**Task requirements**. Only lines containing "parbox" are wanted from the data below. Copy those lines.

**Excerpted data**.
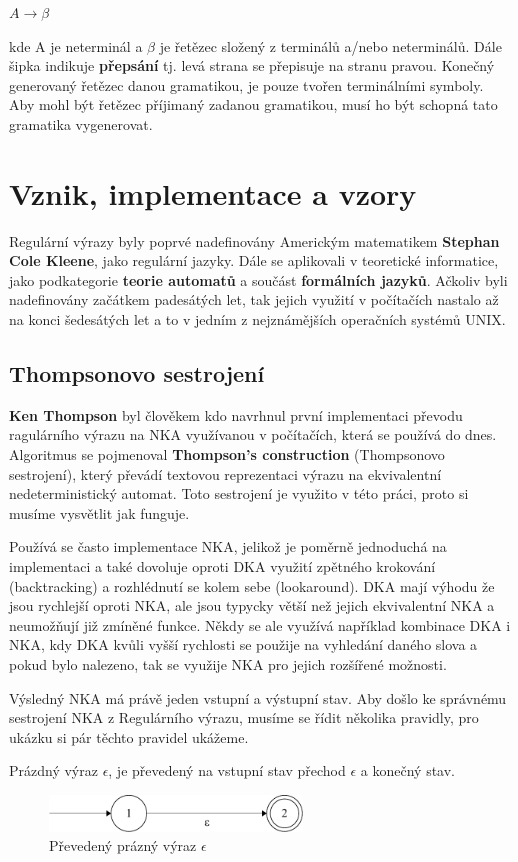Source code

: $A \longrightarrow \beta$

\noindent 
kde A je neterminál a $\beta$ je řetězec složený z terminálů a/nebo neterminálů. 
Dále šipka indikuje \textbf{přepsání} tj. levá strana se přepisuje na stranu pravou.
Konečný generovaný řetězec danou gramatikou, je pouze tvořen terminálními symboly.
Aby mohl být řetězec příjimaný zadanou gramatikou, musí ho být schopná tato gramatika vygenerovat.

\section{Vznik, implementace a vzory}
Regulární výrazy byly poprvé nadefinovány Americkým matematikem \textbf{Stephan Cole Kleene}, jako regulární jazyky. 
Dále se aplikovali v teoretické informatice, jako podkategorie \textbf{teorie automatů} a součást \textbf{formálních jazyků}.
Ačkoliv byli nadefinovány začátkem padesátých let, tak jejich využití v počítačích nastalo až na konci šedesátých let a to v 
jedním z nejznámějších operačních systémů UNIX.

\subsection*{Thompsonovo sestrojení}

\textbf{Ken Thompson} byl člověkem kdo navrhnul první implementaci převodu ragulárního výrazu na NKA využívanou v počítačích, která se používá do dnes. 
Algoritmus se pojmenoval \textbf{Thompson's construction} (Thompsonovo sestrojení), který převádí textovou reprezentaci výrazu na ekvivalentní nedeterministický automat.
Toto sestrojení je využito v této práci, proto si musíme vysvětlit jak funguje.

Používá se často implementace NKA, jelikož je poměrně jednoduchá na implementaci a
také dovoluje oproti DKA využití zpětného krokování (backtracking) a rozhlédnutí se kolem sebe (lookaround).
DKA mají výhodu že jsou rychlejší oproti NKA, ale jsou typycky větší než jejich ekvivalentní NKA a neumožňují již zmíněné funkce. 
Někdy se ale využívá například kombinace DKA i NKA, kdy DKA kvůli vyšší rychlosti se použije na vyhledání daného slova a pokud bylo nalezeno, 
tak se využije NKA pro jejich rozšířené možnosti.

Výsledný NKA má právě jeden vstupní a výstupní stav. Aby došlo ke správnému sestrojení NKA z Regulárního výrazu, musíme se řídit několika pravidly, pro ukázku si pár těchto pravidel ukážeme.

Prázdný výraz \textit{$\epsilon$}, je převedený na vstupní stav přechod \textit{$\epsilon$} a konečný stav.
\begin{figure}[!h]
	\centering
	\includegraphics[width=0.6\textwidth]{Figures/NFA_epsilon.pdf}
	\caption{Převedený prázný výraz \textbf{$\epsilon$}}
	\label{fig:NFAepsilon}
\end{figure}


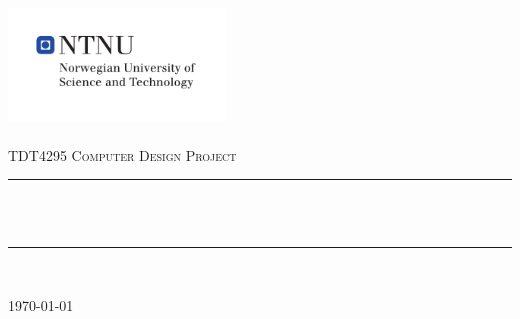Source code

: \begin{titlepage}
\begin{center}
\includegraphics[height=3cm]{images/ntnu_logo.pdf}\\[1cm]   

 
~\\[1.5cm]

\textsc{\Large TDT4295 Computer Design Project}\\[0.5cm]

\hrule ~\\[0.2cm]
{\huge \bfseries \mytitle}\\[0.4cm]		%
\hrule ~\\[1.5cm]

\begin{minipage}{0.4\textwidth}
    \centering
	\large
		\myauthor
\end{minipage}

\vfill

{\large \today}

\end{center}
\end{titlepage}
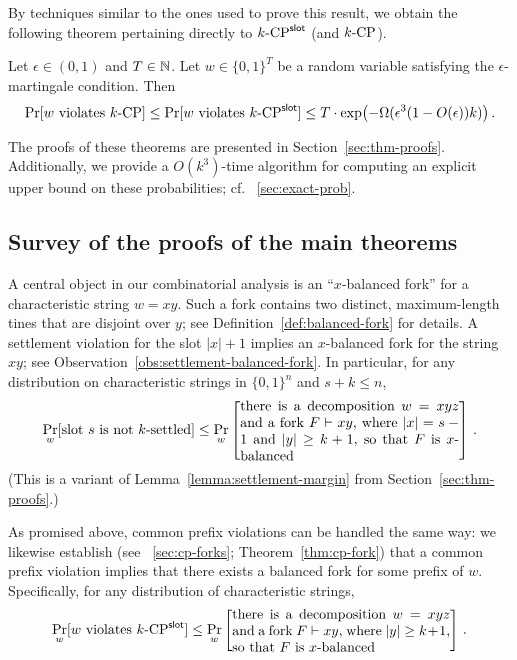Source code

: By techniques similar to the ones used to prove this result, 
we obtain the following theorem pertaining
directly to ${k}\text{-}\mathrm{CP}^{\mathsf{slot}}$ (and ${k}\text{-}\mathrm{CP}$).
\begin{theorem} \label{thm:main-CP} Let
  $\epsilon \in (0,1)$ and $T \in \mathbb{N}$. Let $w \in \{0,1\}^T$ be a
  random variable satisfying the $\epsilon$-martingale condition.
  Then
  \[
    \Pr[\text{$w$ violates ${k}\text{-}\mathrm{CP}$}] 
      \leq \Pr[\text{$w$ violates ${k}\text{-}\mathrm{CP}^{\mathsf{slot}}$}] 
      \leq T \cdot \exp\bigl(-\Omega(\epsilon^3 (1 - O(\epsilon))k)\bigr)
      \,.
  \]
\end{theorem}
The proofs of these theorems are presented in Section~\ref{sec:thm-proofs}.
Additionally, we provide a $O(k^3)$-time algorithm for 
computing an explicit upper bound on these probabilities; cf. \Section~\ref{sec:exact-prob}.


\subsection{Survey of the proofs of the main theorems}\label{sec:args-survey}
A central object in our combinatorial analysis is an ``$x$-balanced fork'' 
for a characteristic string $w = xy$. 
Such a fork contains two distinct, %
maximum-length tines 
that are disjoint over $y$; 
see Definition~\ref{def:balanced-fork} for details. 
A settlement violation for the slot $|x| + 1$ implies an $x$-balanced fork for the string $xy$; 
see Observation~\ref{obs:settlement-balanced-fork}. 
In particular, for any distribution on characteristic strings in $\{0,1\}^n$ and
$s + k \leq n$,
\[
  \Pr_{w}[\text{slot $s$ is not $k$-settled} ] 
    \leq
    \Pr_w\left[\parbox{55mm}{
      there is a decomposition $w = xyz$ and a fork $F \Fork xy$, 
      where $|x| = s - 1$ and $|y| \geq k + 1$, 
      so that $F$ is $x$-balanced
    }\right] 
    \,.
\]
(This is a variant of Lemma~\ref{lemma:settlement-margin} from Section~\ref{sec:thm-proofs}.)

As promised above, common prefix violations can be handled the same
way: we likewise establish (see \Section~\ref{sec:cp-forks}; Theorem~\ref{thm:cp-fork}) that a common
prefix violation implies that there exists a balanced fork for some prefix of
$w$.  Specifically, for any distribution of characteristic strings, 
\begin{equation}\label{eq:pr-cp-fork}
  \Pr_w[\text{$w$ violates $\kSlotCP$}] 
    \leq 
    \Pr_{w}\left[\parbox{55mm}{
      there is a decomposition $w = xyz$ and a fork $F \Fork xy$, 
      where $|y| \geq k + 1$, 
      so that $F$ is $x$-balanced
    }\right] 
    \,. 
\end{equation}

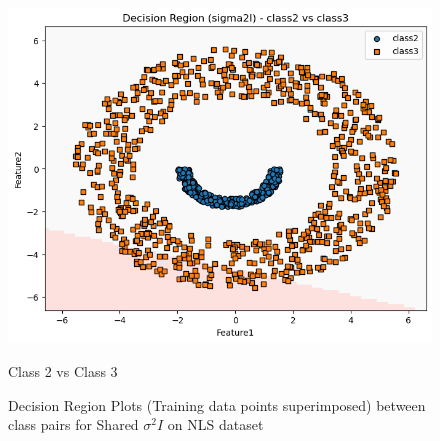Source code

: \begin{figure}[H]
\begin{minipage}{0.32\linewidth}
        \includegraphics[width=\linewidth]{images/NLS_Group04_images/01_sigma2i/04_decision_region_c2_c3.png}
        \caption*{Class 2 vs Class 3}
    \end{minipage}
    \caption{Decision Region Plots (Training data points superimposed) between class pairs for Shared $\sigma^2 I$ on NLS dataset}
\end{figure}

**Written reply**.
    \Pr_w\left[\parbox{55mm}{
    \Pr_{w}\left[\parbox{55mm}{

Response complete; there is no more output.